MSHA Report

The U.S. Department of Labor’s Mine Safety and Health Administration (MSHA) announced it is extending the effective date of the agency’s final rule on Examinations of Working Places in Metal and Nonmetal Mines until Oct. 2, 2017. This extension will allow additional time for MSHA to provide training and compliance assistance for its stakeholders. MSHA is developing a variety of compliance assistance materials to assist the industry, which the agency will make available to stakeholders and post on its website.

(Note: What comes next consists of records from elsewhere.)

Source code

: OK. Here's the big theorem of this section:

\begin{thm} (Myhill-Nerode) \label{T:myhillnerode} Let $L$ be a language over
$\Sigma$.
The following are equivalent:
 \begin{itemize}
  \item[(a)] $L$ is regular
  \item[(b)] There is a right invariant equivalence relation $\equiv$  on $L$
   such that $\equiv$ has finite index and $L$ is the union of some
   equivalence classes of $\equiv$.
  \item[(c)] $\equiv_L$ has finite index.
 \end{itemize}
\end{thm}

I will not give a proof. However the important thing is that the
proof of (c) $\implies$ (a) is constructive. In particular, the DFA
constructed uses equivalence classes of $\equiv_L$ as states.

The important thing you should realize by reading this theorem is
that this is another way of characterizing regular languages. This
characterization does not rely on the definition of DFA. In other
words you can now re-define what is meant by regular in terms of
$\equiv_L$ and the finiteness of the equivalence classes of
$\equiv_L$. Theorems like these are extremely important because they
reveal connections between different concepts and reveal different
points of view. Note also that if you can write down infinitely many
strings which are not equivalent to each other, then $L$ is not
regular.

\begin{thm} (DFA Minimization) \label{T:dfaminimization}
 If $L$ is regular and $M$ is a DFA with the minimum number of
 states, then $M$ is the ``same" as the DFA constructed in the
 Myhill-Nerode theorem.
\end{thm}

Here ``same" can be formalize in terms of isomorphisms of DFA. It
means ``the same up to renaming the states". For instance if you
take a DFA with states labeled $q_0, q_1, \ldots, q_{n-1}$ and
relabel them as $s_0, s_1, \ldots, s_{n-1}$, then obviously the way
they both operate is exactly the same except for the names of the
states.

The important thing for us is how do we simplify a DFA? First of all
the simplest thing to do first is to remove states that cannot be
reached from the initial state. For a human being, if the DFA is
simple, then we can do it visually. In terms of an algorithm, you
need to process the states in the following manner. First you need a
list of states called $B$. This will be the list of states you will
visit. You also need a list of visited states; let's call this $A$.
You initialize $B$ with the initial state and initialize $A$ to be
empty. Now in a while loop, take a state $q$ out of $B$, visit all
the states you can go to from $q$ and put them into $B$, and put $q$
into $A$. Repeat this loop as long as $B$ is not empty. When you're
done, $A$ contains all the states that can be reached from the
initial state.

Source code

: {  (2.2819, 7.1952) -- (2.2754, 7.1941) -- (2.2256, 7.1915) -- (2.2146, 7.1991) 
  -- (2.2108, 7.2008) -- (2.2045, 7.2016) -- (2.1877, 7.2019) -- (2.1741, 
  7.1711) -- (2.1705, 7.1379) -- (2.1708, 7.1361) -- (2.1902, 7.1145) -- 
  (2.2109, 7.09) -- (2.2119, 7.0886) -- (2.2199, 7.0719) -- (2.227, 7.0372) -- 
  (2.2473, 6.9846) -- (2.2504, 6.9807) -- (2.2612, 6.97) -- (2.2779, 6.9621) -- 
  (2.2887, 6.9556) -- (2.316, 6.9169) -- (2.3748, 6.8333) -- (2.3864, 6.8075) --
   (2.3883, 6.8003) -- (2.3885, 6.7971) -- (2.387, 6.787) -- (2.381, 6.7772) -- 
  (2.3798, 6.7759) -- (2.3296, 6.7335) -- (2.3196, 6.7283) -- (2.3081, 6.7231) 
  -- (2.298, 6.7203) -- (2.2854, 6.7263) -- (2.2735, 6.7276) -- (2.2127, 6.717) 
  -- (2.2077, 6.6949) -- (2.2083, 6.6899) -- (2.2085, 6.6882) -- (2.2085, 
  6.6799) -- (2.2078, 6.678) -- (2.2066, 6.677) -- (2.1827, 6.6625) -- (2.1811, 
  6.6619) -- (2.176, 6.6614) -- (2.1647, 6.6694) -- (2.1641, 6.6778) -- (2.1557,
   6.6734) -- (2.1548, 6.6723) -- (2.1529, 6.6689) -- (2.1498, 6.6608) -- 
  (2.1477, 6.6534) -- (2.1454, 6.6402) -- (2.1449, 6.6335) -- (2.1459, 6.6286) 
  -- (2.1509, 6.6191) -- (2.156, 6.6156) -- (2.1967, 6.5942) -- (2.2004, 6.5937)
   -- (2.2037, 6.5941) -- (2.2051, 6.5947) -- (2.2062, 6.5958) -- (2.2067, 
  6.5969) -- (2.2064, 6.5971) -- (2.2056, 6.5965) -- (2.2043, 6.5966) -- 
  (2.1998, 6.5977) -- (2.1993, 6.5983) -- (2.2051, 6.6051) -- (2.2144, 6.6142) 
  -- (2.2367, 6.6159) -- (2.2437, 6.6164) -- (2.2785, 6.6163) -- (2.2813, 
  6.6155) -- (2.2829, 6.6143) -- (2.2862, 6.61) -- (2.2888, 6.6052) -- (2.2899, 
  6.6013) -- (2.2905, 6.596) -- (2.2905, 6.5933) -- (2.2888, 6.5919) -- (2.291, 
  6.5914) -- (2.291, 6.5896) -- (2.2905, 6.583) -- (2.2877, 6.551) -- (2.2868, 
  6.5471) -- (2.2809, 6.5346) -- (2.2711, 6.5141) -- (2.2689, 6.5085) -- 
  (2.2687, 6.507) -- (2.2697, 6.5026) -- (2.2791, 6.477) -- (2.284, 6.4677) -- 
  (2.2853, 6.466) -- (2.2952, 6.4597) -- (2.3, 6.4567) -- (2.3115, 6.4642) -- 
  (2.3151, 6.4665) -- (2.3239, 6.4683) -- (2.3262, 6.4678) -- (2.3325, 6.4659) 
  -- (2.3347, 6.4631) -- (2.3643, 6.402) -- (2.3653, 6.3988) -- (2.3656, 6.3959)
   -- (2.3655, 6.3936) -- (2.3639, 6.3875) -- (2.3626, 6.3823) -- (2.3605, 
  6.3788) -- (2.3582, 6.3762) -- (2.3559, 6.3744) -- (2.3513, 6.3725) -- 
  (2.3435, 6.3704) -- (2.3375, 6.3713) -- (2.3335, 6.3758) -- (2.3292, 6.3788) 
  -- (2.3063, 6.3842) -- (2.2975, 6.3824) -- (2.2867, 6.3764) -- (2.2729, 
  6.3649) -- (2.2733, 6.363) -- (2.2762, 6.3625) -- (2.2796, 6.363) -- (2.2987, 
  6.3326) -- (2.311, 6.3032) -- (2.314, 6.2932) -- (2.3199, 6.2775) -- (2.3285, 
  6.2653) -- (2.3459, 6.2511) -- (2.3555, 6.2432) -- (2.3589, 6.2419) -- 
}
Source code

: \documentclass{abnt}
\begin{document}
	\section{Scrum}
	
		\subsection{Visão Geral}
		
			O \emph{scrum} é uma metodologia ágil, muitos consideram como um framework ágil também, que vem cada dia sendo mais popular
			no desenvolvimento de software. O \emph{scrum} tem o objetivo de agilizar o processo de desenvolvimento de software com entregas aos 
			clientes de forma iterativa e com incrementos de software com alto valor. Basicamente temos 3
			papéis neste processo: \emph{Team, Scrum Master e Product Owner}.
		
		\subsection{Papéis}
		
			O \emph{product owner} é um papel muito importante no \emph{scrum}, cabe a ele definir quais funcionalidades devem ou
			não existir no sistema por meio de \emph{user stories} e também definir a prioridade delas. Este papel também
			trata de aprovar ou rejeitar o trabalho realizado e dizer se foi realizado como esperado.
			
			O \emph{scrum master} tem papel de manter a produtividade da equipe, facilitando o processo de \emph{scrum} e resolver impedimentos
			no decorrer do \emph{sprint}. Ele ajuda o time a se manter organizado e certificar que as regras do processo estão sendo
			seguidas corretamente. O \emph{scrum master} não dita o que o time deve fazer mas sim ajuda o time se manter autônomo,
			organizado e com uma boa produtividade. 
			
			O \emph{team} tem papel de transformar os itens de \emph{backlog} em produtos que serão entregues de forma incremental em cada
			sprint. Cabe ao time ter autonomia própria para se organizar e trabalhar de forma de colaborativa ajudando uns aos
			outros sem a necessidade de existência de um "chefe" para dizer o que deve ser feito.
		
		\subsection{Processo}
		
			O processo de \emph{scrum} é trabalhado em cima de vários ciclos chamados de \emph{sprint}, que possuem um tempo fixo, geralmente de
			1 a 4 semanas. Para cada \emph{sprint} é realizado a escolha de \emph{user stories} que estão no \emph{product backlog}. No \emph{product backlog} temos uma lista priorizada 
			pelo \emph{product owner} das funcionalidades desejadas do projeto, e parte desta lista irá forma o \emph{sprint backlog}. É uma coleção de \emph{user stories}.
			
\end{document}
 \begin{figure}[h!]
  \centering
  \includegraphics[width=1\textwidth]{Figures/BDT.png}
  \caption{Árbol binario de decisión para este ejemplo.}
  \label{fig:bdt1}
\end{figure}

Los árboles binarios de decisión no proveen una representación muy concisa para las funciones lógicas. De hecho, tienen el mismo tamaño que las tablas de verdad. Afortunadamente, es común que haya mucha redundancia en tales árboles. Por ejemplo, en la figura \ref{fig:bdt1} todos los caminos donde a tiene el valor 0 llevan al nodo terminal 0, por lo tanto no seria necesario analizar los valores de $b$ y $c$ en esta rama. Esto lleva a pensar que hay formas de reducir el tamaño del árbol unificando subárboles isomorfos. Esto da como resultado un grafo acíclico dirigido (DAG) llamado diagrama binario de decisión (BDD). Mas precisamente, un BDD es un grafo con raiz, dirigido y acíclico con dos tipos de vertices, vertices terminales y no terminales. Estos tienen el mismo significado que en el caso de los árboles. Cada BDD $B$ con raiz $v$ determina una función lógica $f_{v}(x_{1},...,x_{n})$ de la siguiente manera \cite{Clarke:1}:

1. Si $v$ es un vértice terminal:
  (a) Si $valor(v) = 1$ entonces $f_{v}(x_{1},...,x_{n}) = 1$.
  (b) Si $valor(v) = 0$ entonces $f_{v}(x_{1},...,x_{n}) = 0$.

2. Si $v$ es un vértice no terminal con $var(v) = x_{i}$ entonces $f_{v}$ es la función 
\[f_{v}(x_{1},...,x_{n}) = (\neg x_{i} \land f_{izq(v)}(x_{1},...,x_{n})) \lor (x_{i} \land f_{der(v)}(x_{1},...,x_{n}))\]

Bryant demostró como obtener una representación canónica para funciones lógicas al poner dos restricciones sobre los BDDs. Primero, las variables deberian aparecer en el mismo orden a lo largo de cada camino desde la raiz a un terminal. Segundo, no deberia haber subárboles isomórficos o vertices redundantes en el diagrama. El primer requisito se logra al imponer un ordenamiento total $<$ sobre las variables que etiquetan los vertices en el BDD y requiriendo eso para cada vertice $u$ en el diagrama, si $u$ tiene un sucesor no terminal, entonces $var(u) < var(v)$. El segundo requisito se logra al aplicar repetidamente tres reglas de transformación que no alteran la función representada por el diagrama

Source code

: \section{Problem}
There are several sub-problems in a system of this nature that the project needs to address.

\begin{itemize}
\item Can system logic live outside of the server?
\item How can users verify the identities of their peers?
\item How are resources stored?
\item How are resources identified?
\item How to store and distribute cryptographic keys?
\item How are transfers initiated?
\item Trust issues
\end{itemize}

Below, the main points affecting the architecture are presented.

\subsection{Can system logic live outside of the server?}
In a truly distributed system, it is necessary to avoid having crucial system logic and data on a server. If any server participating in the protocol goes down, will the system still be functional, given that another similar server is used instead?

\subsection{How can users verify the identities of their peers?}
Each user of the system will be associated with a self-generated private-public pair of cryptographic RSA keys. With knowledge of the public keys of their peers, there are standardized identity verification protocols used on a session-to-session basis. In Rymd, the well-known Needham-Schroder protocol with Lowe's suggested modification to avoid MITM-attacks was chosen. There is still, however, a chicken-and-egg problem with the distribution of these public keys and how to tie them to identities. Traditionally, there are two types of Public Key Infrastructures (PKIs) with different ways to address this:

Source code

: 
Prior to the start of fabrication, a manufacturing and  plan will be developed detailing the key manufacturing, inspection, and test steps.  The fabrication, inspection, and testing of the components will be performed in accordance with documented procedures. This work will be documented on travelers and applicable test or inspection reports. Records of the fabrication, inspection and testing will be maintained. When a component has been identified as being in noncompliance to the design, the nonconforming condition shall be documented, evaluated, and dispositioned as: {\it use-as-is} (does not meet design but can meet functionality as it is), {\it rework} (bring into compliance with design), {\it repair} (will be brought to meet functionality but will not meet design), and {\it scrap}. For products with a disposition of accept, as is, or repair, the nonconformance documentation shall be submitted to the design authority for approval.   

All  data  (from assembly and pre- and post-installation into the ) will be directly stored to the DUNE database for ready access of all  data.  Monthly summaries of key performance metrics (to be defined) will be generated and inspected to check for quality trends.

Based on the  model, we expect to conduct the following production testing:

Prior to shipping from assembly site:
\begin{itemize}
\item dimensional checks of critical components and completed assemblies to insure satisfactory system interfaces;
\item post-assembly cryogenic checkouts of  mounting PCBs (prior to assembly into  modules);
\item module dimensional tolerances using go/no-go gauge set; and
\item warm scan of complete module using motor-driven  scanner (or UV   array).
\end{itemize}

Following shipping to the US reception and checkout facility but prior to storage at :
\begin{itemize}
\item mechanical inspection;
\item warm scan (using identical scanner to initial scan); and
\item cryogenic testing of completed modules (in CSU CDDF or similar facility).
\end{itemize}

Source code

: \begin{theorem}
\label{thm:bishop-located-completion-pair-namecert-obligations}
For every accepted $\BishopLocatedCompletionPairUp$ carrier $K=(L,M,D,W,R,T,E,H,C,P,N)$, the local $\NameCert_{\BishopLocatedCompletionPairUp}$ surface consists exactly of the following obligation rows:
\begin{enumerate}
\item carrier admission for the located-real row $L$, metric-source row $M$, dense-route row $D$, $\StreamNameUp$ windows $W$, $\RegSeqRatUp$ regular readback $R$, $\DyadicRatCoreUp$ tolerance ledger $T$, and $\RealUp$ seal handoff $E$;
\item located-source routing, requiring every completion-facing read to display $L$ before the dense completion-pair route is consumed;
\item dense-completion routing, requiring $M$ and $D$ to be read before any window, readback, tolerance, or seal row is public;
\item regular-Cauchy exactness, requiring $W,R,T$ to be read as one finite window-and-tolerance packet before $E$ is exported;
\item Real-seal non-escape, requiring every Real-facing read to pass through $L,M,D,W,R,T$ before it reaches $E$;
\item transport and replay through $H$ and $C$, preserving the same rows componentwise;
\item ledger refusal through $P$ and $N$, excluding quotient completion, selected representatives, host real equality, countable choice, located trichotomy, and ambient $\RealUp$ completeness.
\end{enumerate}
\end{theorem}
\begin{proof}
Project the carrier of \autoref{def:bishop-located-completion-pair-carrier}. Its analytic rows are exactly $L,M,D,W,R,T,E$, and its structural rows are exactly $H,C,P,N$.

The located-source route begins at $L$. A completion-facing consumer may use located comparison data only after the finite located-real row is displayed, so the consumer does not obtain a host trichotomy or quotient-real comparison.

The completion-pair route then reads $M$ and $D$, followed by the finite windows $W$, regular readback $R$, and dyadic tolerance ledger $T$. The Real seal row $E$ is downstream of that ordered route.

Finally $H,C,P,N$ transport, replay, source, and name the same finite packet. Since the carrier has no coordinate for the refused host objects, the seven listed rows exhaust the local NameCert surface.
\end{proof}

MSHA claims the extension will enable the agency to hold informational meetings and focus on compliance assistance visits at various locations around the country. Additional time will also allow MSHA to train its inspectors to assure consistent enforcement. The truth is, MSHA’s regulatory authority will be very much curtailed for the foreseeable future.

MSHA has reported five fatalities thus far in the Metal/Nonmetal sector in 2017.

Fatality #1

Fall of Roof or Back – Iowa – Crushed, Broken Limestone NEC 

Linwood Mining and Minerals Corp. – Linwood Mine

MSHA reported that on Jan. 25, 2017, a miner was found in an underground limestone mine after failing to exit the mine at the end of the shift. The miner was located under material that had fallen from the rib in an area of the mine that had been barricaded to prevent entry due to bad roof and rib conditions.

This fall of face/rib/highwall fatality was the first metal and nonmetal mining death reported in 2017. As of that date in 2016, there were no fatalities reported in metal and nonmetal mining.

MSHA recommends the following best practices to avoid a fatality such as this one:

  • Install barriers to impede unauthorized entry into areas where unattended hazardous ground conditions exist.
  • Establish procedures to account for miners in all areas of the mine – surface, underground, shops and facilities – across and at the end of shifts.
  • Do not cross barriers that are intended to prevent access to dangered-off areas of underground mines.
  • Train miners to recognize potentially hazardous ground conditions and to understand safe job procedures for elimination of the hazards.
  • Never enter hazardous areas that have been dangered-off or otherwise identified to prohibit entry.
  • Develop and train miners on a method that clearly alerts miners not to enter hazardous areas.
  • If possible, do not work alone. If working alone, communicate intended movements to a responsible person.

According to 30 CFR § 57:

Areas where health or safety hazards exist that are not immediately obvious to employees shall be barricaded, or warning signs shall be posted at all approaches. Warning signs shall be readily visible, legible and display the nature of the hazard and any protective action required.

Fatality #2

Falling Material – Texas – Construction Sand and Gravel

Trinity Industries Inc. – Cottonwood #1204

MSHA reported that on March 14, 2017, an independent owner/operator truck driver walked behind his raised end-dump trailer while dumping his load, and was engulfed by sand. This was the second fatality reported in calendar year 2017 in metal and nonmetal mining. 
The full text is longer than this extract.